_EXERCISE DETAILS_
The result should be every line of the listing that contains "public".

_EXERCISE MATERIAL_

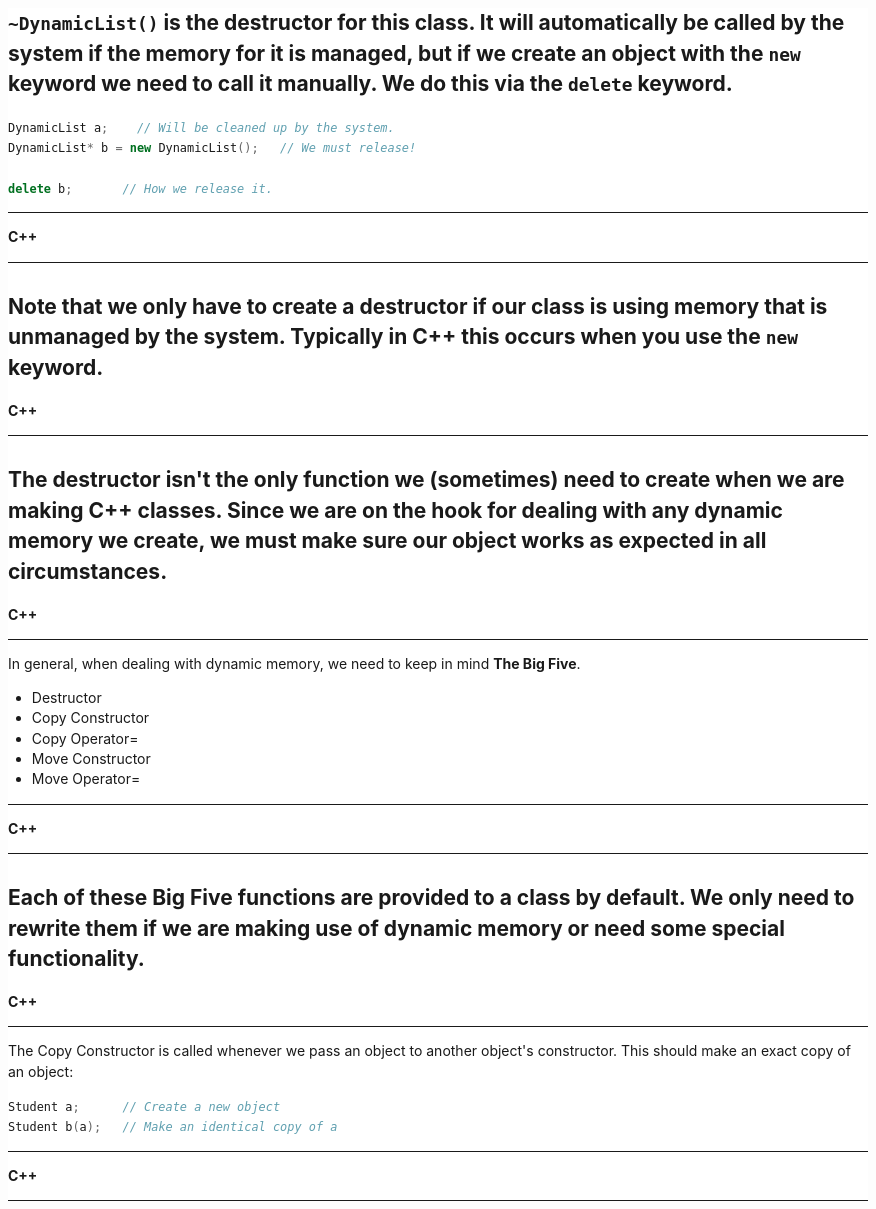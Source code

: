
 ```~DynamicList()``` is the destructor for this class.  It will automatically be called by the system if the memory for it is managed, but if we create an object with the ```new``` keyword we need to call it manually.  We do this via the ```delete``` keyword.
---
```C++
DynamicList a;    // Will be cleaned up by the system.
DynamicList* b = new DynamicList();   // We must release!

delete b;       // How we release it.
```
---
**C++**
***

Note that we only have to create a destructor if our class is using memory that is unmanaged by the system.  Typically in C++ this occurs when you use the ```new``` keyword.
---
**C++**
***

The destructor isn't the only function we (sometimes) need to create when we are making C++ classes.  Since we are on the hook for dealing with any dynamic memory we create, we must make sure our object works as expected in all circumstances.
---
**C++**
***

In general, when dealing with dynamic memory, we need to keep in mind **The Big Five**.

- Destructor
- Copy Constructor
- Copy Operator=
- Move Constructor
- Move Operator=
---
**C++**
***

Each of these Big Five functions are provided to a class by default.  We only need to rewrite them if we are making use of dynamic memory or need some special functionality.
---
**C++**
***

The Copy Constructor is called whenever we pass an object to another object's constructor.  This should make an exact copy of an object:

```C++
Student a;      // Create a new object
Student b(a);   // Make an identical copy of a
```
---
**C++**
***
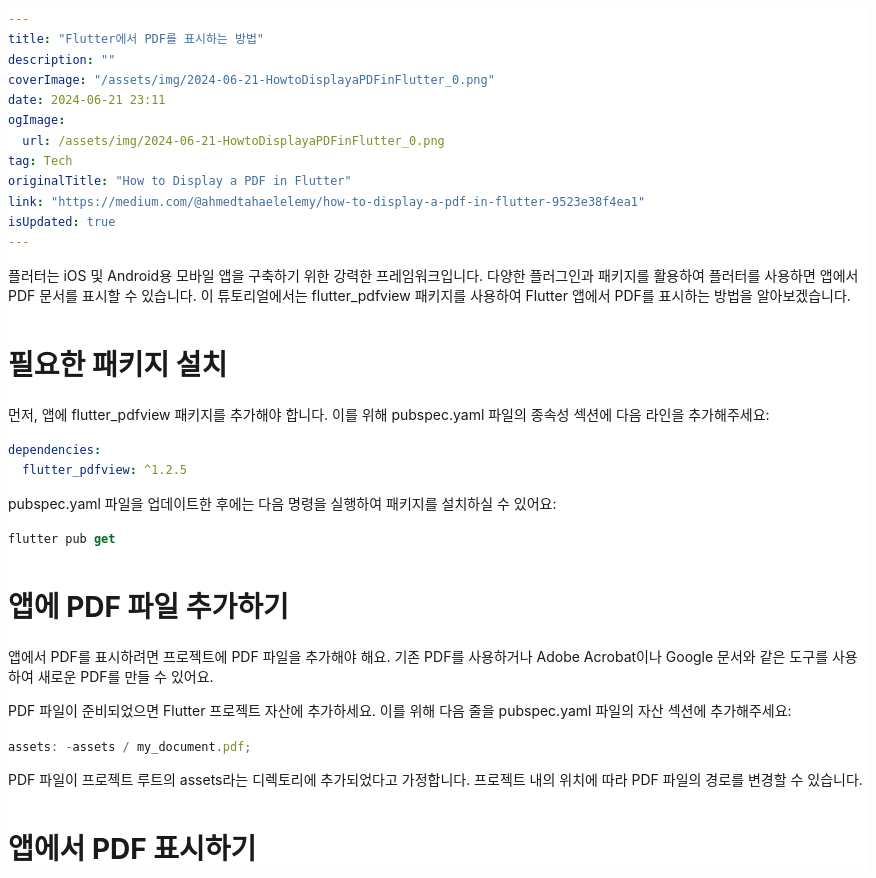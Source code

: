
 ```yaml
---
title: "Flutter에서 PDF를 표시하는 방법"
description: ""
coverImage: "/assets/img/2024-06-21-HowtoDisplayaPDFinFlutter_0.png"
date: 2024-06-21 23:11
ogImage: 
  url: /assets/img/2024-06-21-HowtoDisplayaPDFinFlutter_0.png
tag: Tech
originalTitle: "How to Display a PDF in Flutter"
link: "https://medium.com/@ahmedtahaelelemy/how-to-display-a-pdf-in-flutter-9523e38f4ea1"
isUpdated: true
---
```





플러터는 iOS 및 Android용 모바일 앱을 구축하기 위한 강력한 프레임워크입니다. 다양한 플러그인과 패키지를 활용하여 플러터를 사용하면 앱에서 PDF 문서를 표시할 수 있습니다. 이 튜토리얼에서는 flutter_pdfview 패키지를 사용하여 Flutter 앱에서 PDF를 표시하는 방법을 알아보겠습니다.

# 필요한 패키지 설치

먼저, 앱에 flutter_pdfview 패키지를 추가해야 합니다. 이를 위해 pubspec.yaml 파일의 종속성 섹션에 다음 라인을 추가해주세요:

```yaml
dependencies:
  flutter_pdfview: ^1.2.5
```

<div class="content-ad"></div>

pubspec.yaml 파일을 업데이트한 후에는 다음 명령을 실행하여 패키지를 설치하실 수 있어요:

```js
flutter pub get
```

# 앱에 PDF 파일 추가하기

앱에서 PDF를 표시하려면 프로젝트에 PDF 파일을 추가해야 해요. 기존 PDF를 사용하거나 Adobe Acrobat이나 Google 문서와 같은 도구를 사용하여 새로운 PDF를 만들 수 있어요.

<div class="content-ad"></div>

PDF 파일이 준비되었으면 Flutter 프로젝트 자산에 추가하세요. 이를 위해 다음 줄을 pubspec.yaml 파일의 자산 섹션에 추가해주세요:

```js
assets: -assets / my_document.pdf;
```

PDF 파일이 프로젝트 루트의 assets라는 디렉토리에 추가되었다고 가정합니다. 프로젝트 내의 위치에 따라 PDF 파일의 경로를 변경할 수 있습니다.

# 앱에서 PDF 표시하기
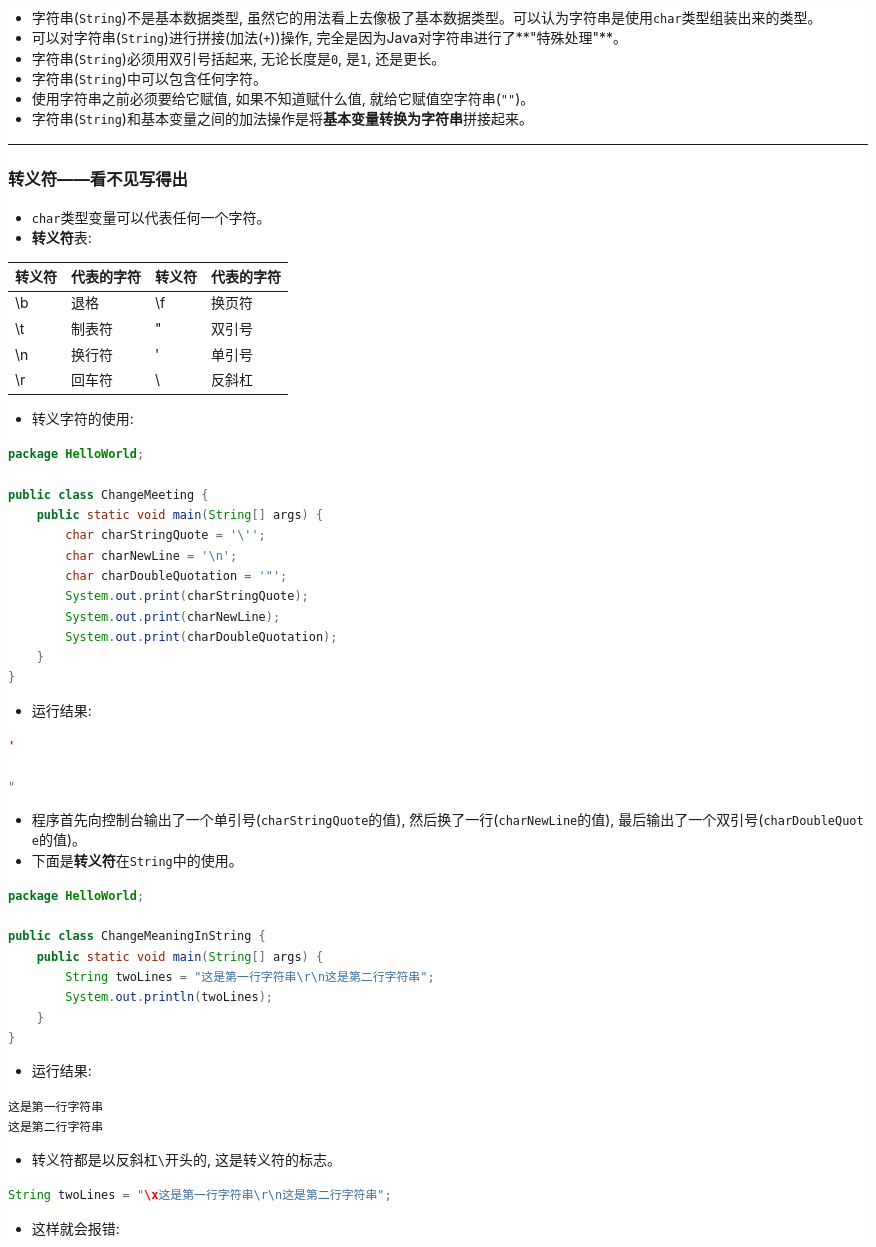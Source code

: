 - 字符串(`String`)不是基本数据类型, 虽然它的用法看上去像极了基本数据类型。可以认为字符串是使用`char`类型组装出来的类型。
- 可以对字符串(`String`)进行拼接(加法(`+`))操作, 完全是因为Java对字符串进行了**"特殊处理"**。
- 字符串(`String`)必须用双引号括起来, 无论长度是`0`, 是`1`, 还是更长。
- 字符串(`String`)中可以包含任何字符。
- 使用字符串之前必须要给它赋值, 如果不知道赋什么值, 就给它赋值空字符串(`""`)。
- 字符串(`String`)和基本变量之间的加法操作是将**基本变量转换为字符串**拼接起来。

------

### **转义符**——看不见写得出
- `char`类型变量可以代表任何一个字符。
- **转义符**表:

| 转义符 | 代表的字符 | 转义符 | 代表的字符 |
| --- | --- | --- | --- |
| \b | 退格 | \f | 换页符 |
| \t | 制表符 | \" | 双引号 |
| \n | 换行符 | \' | 单引号 |
| \r | 回车符 | \\ | 反斜杠 |

- 转义字符的使用:
```java
package HelloWorld;

public class ChangeMeeting {
    public static void main(String[] args) {
        char charStringQuote = '\'';
        char charNewLine = '\n';
        char charDoubleQuotation = '"';
        System.out.print(charStringQuote);
        System.out.print(charNewLine);
        System.out.print(charDoubleQuotation);
    }
}
```
- 运行结果:
```java
'

"
```
- 程序首先向控制台输出了一个单引号(`charStringQuote`的值), 然后换了一行(`charNewLine`的值), 最后输出了一个双引号(`charDoubleQuote`的值)。
- 下面是**转义符**在`String`中的使用。
```java
package HelloWorld;

public class ChangeMeaningInString {
    public static void main(String[] args) {
        String twoLines = "这是第一行字符串\r\n这是第二行字符串";
        System.out.println(twoLines);
    }
}
```
- 运行结果:
```java
这是第一行字符串
这是第二行字符串

```
- 转义符都是以反斜杠`\`开头的, 这是转义符的标志。
```java
String twoLines = "\x这是第一行字符串\r\n这是第二行字符串";
```
- 这样就会报错:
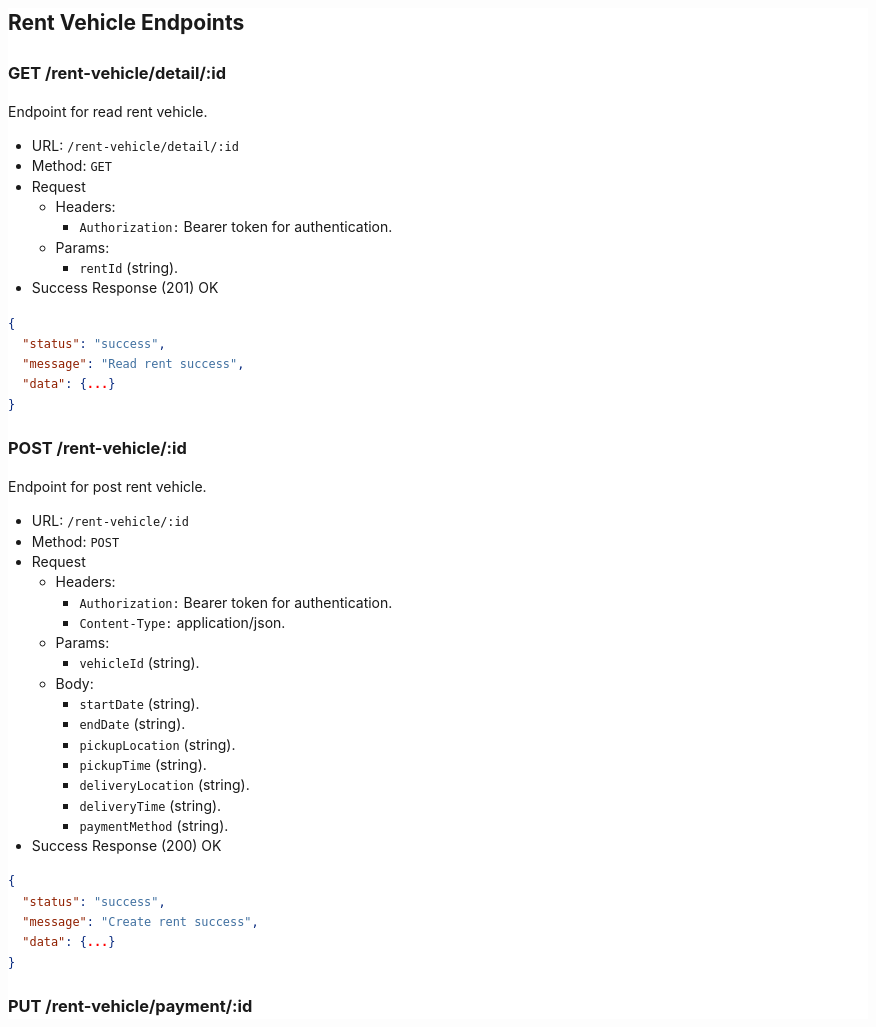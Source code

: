 ## Rent Vehicle Endpoints


### GET /rent-vehicle/detail/:id

Endpoint for read rent vehicle.

- URL: `/rent-vehicle/detail/:id`
- Method: `GET`
- Request
    - Headers: 
      - `Authorization:` Bearer token for authentication.
    - Params:
      - `rentId` (string).
- Success Response (201) OK
```json
{
  "status": "success",
  "message": "Read rent success",
  "data": {...}
}
```

### POST /rent-vehicle/:id

Endpoint for post rent vehicle.

- URL: `/rent-vehicle/:id`
- Method: `POST`
- Request
    - Headers: 
      - `Authorization:` Bearer token for authentication.
      - `Content-Type:` application/json.
    - Params:
      - `vehicleId` (string).
    - Body:
      - `startDate` (string).
      - `endDate` (string).
      - `pickupLocation` (string).
      - `pickupTime` (string).
      - `deliveryLocation` (string).
      - `deliveryTime` (string).
      - `paymentMethod` (string).
- Success Response (200) OK
```json
{
  "status": "success",
  "message": "Create rent success",
  "data": {...}
}
```

### PUT /rent-vehicle/payment/:id
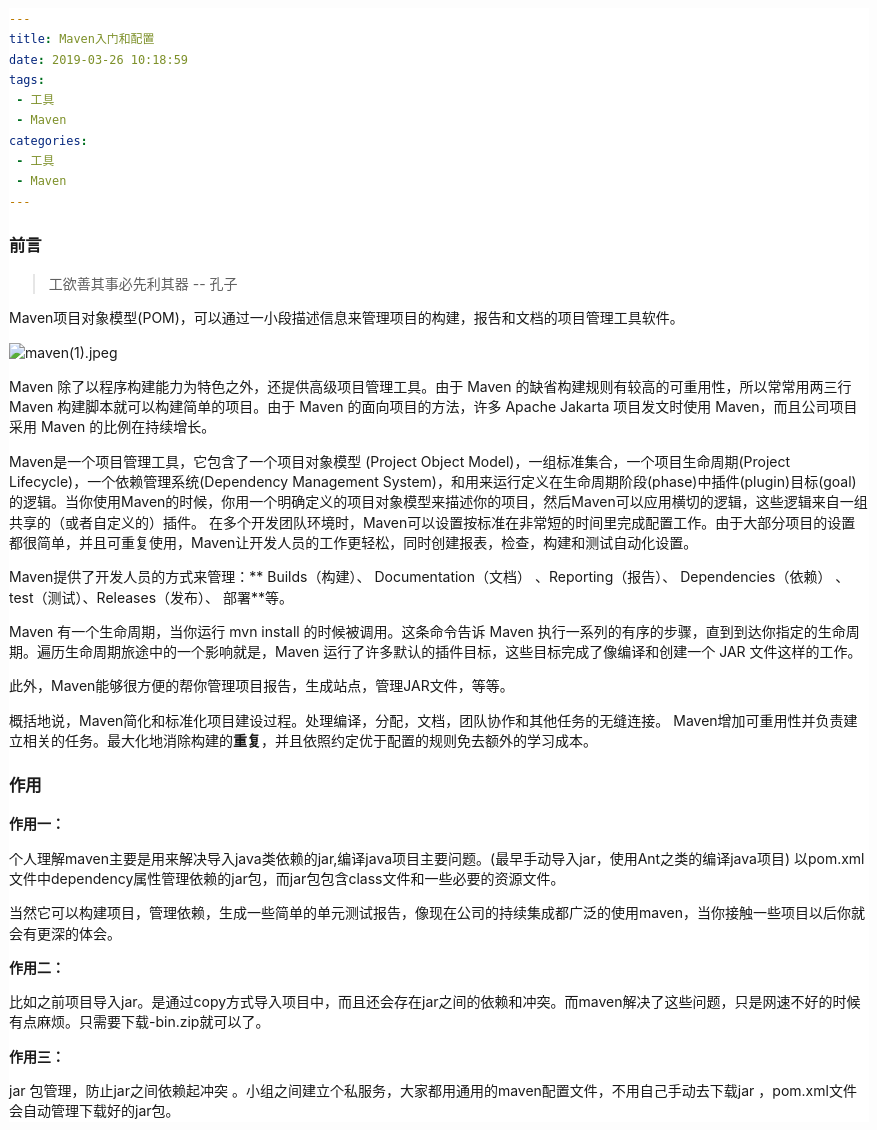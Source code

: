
 ```yaml
---
title: Maven入门和配置
date: 2019-03-26 10:18:59
tags:
 - 工具
 - Maven
categories:
 - 工具
 - Maven
---
```

### 前言
>工欲善其事必先利其器             -- 孔子

Maven项目对象模型(POM)，可以通过一小段描述信息来管理项目的构建，报告和文档的项目管理工具软件。




![maven(1).jpeg](https://i.loli.net/2019/04/02/5ca370d950d86.jpeg)

Maven 除了以程序构建能力为特色之外，还提供高级项目管理工具。由于 Maven 的缺省构建规则有较高的可重用性，所以常常用两三行 Maven 构建脚本就可以构建简单的项目。由于 Maven 的面向项目的方法，许多 Apache Jakarta 项目发文时使用 Maven，而且公司项目采用 Maven 的比例在持续增长。

Maven是一个项目管理工具，它包含了一个项目对象模型 (Project Object Model)，一组标准集合，一个项目生命周期(Project Lifecycle)，一个依赖管理系统(Dependency Management System)，和用来运行定义在生命周期阶段(phase)中插件(plugin)目标(goal)的逻辑。当你使用Maven的时候，你用一个明确定义的项目对象模型来描述你的项目，然后Maven可以应用横切的逻辑，这些逻辑来自一组共享的（或者自定义的）插件。
在多个开发团队环境时，Maven可以设置按标准在非常短的时间里完成配置工作。由于大部分项目的设置都很简单，并且可重复使用，Maven让开发人员的工作更轻松，同时创建报表，检查，构建和测试自动化设置。

Maven提供了开发人员的方式来管理：** Builds（构建）、 Documentation（文档） 、Reporting（报告）、 Dependencies（依赖） 、test（测试）、Releases（发布）、 部署**等。

Maven 有一个生命周期，当你运行 mvn install 的时候被调用。这条命令告诉 Maven 执行一系列的有序的步骤，直到到达你指定的生命周期。遍历生命周期旅途中的一个影响就是，Maven 运行了许多默认的插件目标，这些目标完成了像编译和创建一个 JAR 文件这样的工作。

此外，Maven能够很方便的帮你管理项目报告，生成站点，管理JAR文件，等等。

概括地说，Maven简化和标准化项目建设过程。处理编译，分配，文档，团队协作和其他任务的无缝连接。 Maven增加可重用性并负责建立相关的任务。最大化地消除构建的**重复**，并且依照约定优于配置的规则免去额外的学习成本。

### 作用
**作用一：**

个人理解maven主要是用来解决导入java类依赖的jar,编译java项目主要问题。(最早手动导入jar，使用Ant之类的编译java项目)
以pom.xml文件中dependency属性管理依赖的jar包，而jar包包含class文件和一些必要的资源文件。

当然它可以构建项目，管理依赖，生成一些简单的单元测试报告，像现在公司的持续集成都广泛的使用maven，当你接触一些项目以后你就会有更深的体会。

**作用二：**

比如之前项目导入jar。是通过copy方式导入项目中，而且还会存在jar之间的依赖和冲突。而maven解决了这些问题，只是网速不好的时候有点麻烦。只需要下载-bin.zip就可以了。

**作用三：**

jar 包管理，防止jar之间依赖起冲突 。小组之间建立个私服务，大家都用通用的maven配置文件，不用自己手动去下载jar ，pom.xml文件会自动管理下载好的jar包。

_EXERCISE RESULT_
public class ChangeMeeting {
    public static void main(String[] args) {
public class ChangeMeaningInString {
    public static void main(String[] args) {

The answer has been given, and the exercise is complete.